__Material provided__

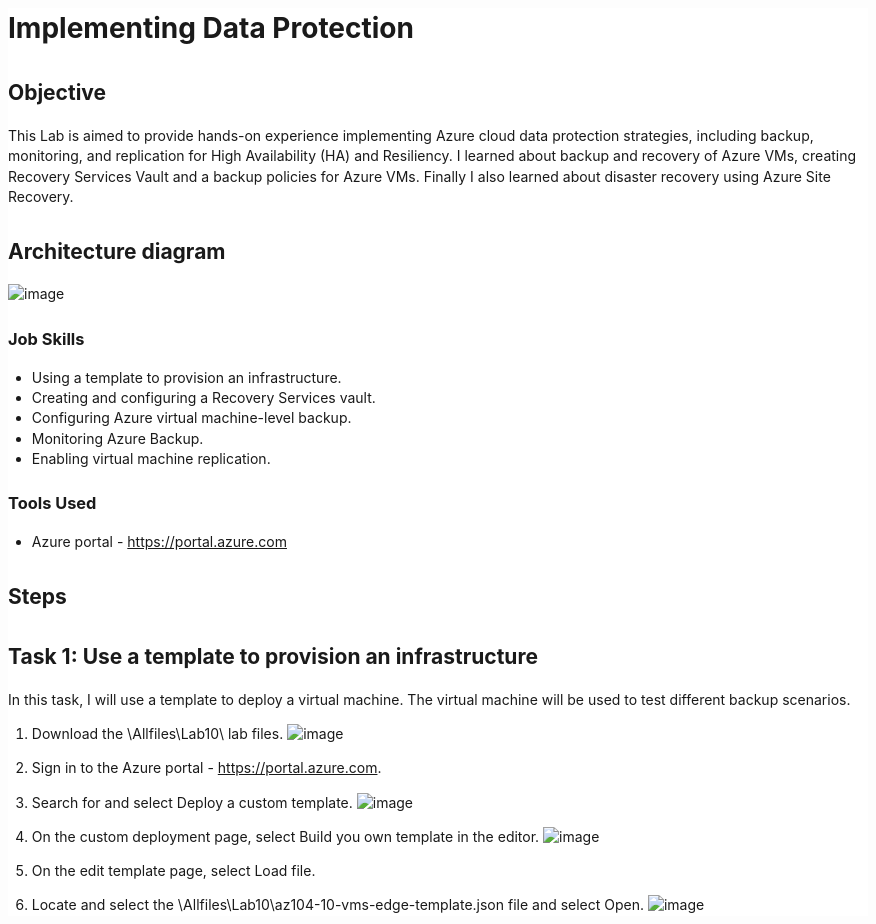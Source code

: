 # Implementing Data Protection

## Objective

This Lab is aimed to provide hands-on experience implementing Azure cloud data protection strategies, including backup, monitoring, and replication for High Availability (HA) and Resiliency. I learned about backup and recovery of Azure VMs, creating Recovery Services Vault and a backup policies for Azure VMs. Finally I also learned about disaster recovery using Azure Site Recovery.


## Architecture diagram
![image](https://github.com/user-attachments/assets/fcc3232f-2e31-4fee-af0f-88d94f0e60b2)
 


### Job Skills

- Using a template to provision an infrastructure.
- Creating and configuring a Recovery Services vault.
- Configuring Azure virtual machine-level backup.
- Monitoring Azure Backup.
- Enabling virtual machine replication.


### Tools Used

- Azure portal - https://portal.azure.com


## Steps



## Task 1: Use a template to provision an infrastructure
In this task, I will use a template to deploy a virtual machine. The virtual machine will be used to test different backup scenarios.
1.	Download the \Allfiles\Lab10\ lab files.
![image](https://github.com/user-attachments/assets/4ab9d657-4777-4bdd-8d85-495a387d9fd9)
 
2.	Sign in to the Azure portal - https://portal.azure.com.
3.	Search for and select Deploy a custom template.
![image](https://github.com/user-attachments/assets/3bca048e-2d1c-4e18-8386-1291d7a7d6ab)
 
4.	On the custom deployment page, select Build you own template in the editor.
![image](https://github.com/user-attachments/assets/4954db51-6af8-4ac0-9262-f1f14abc6d9b)
 
5.	On the edit template page, select Load file.
6.	Locate and select the \Allfiles\Lab10\az104-10-vms-edge-template.json file and select Open.
![image](https://github.com/user-attachments/assets/d46a8626-587d-48a3-b0f9-88b607f70cb3)
 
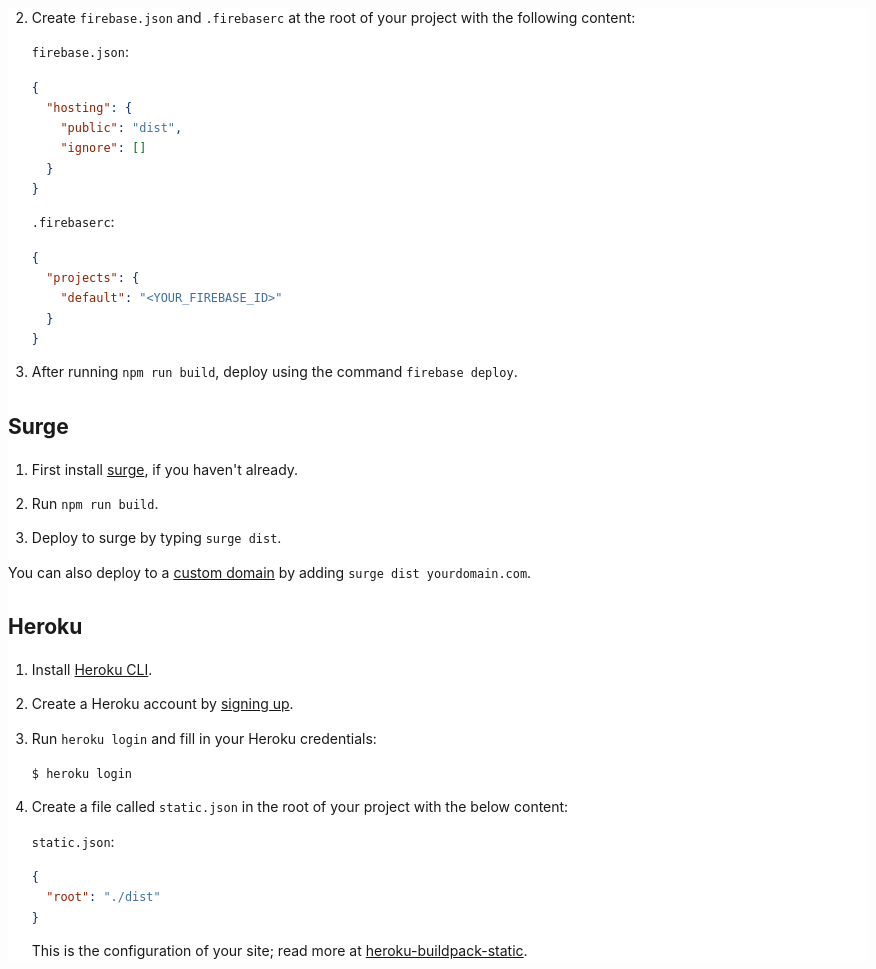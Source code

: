 2. Create `firebase.json` and `.firebaserc` at the root of your project with the following content:

   `firebase.json`:

   ```json
   {
     "hosting": {
       "public": "dist",
       "ignore": []
     }
   }
   ```

   `.firebaserc`:

   ```json
   {
     "projects": {
       "default": "<YOUR_FIREBASE_ID>"
     }
   }
   ```

3. After running `npm run build`, deploy using the command `firebase deploy`.

## Surge

1. First install [surge](https://www.npmjs.com/package/surge), if you haven't already.

2. Run `npm run build`.

3. Deploy to surge by typing `surge dist`.

You can also deploy to a [custom domain](http://surge.sh/help/adding-a-custom-domain) by adding `surge dist yourdomain.com`.

## Heroku

1. Install [Heroku CLI](https://devcenter.heroku.com/articles/heroku-cli).

2. Create a Heroku account by [signing up](https://signup.heroku.com/).

3. Run `heroku login` and fill in your Heroku credentials:

   ```bash
   $ heroku login
   ```

4. Create a file called `static.json` in the root of your project with the below content:

   `static.json`:

   ```json
   {
     "root": "./dist"
   }
   ```

   This is the configuration of your site; read more at [heroku-buildpack-static](https://github.com/heroku/heroku-buildpack-static).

__Work item__
Extract, from the material above, each line holding the word "Azure".

__The answer__
This Lab is aimed to provide hands-on experience implementing Azure cloud data protection strategies, including backup, monitoring, and replication for High Availability (HA) and Resiliency. I learned about backup and recovery of Azure VMs, creating Recovery Services Vault and a backup policies for Azure VMs. Finally I also learned about disaster recovery using Azure Site Recovery.
- Configuring Azure virtual machine-level backup.
- Monitoring Azure Backup.
- Azure portal - https://portal.azure.com
2.	Sign in to the Azure portal - https://portal.azure.com.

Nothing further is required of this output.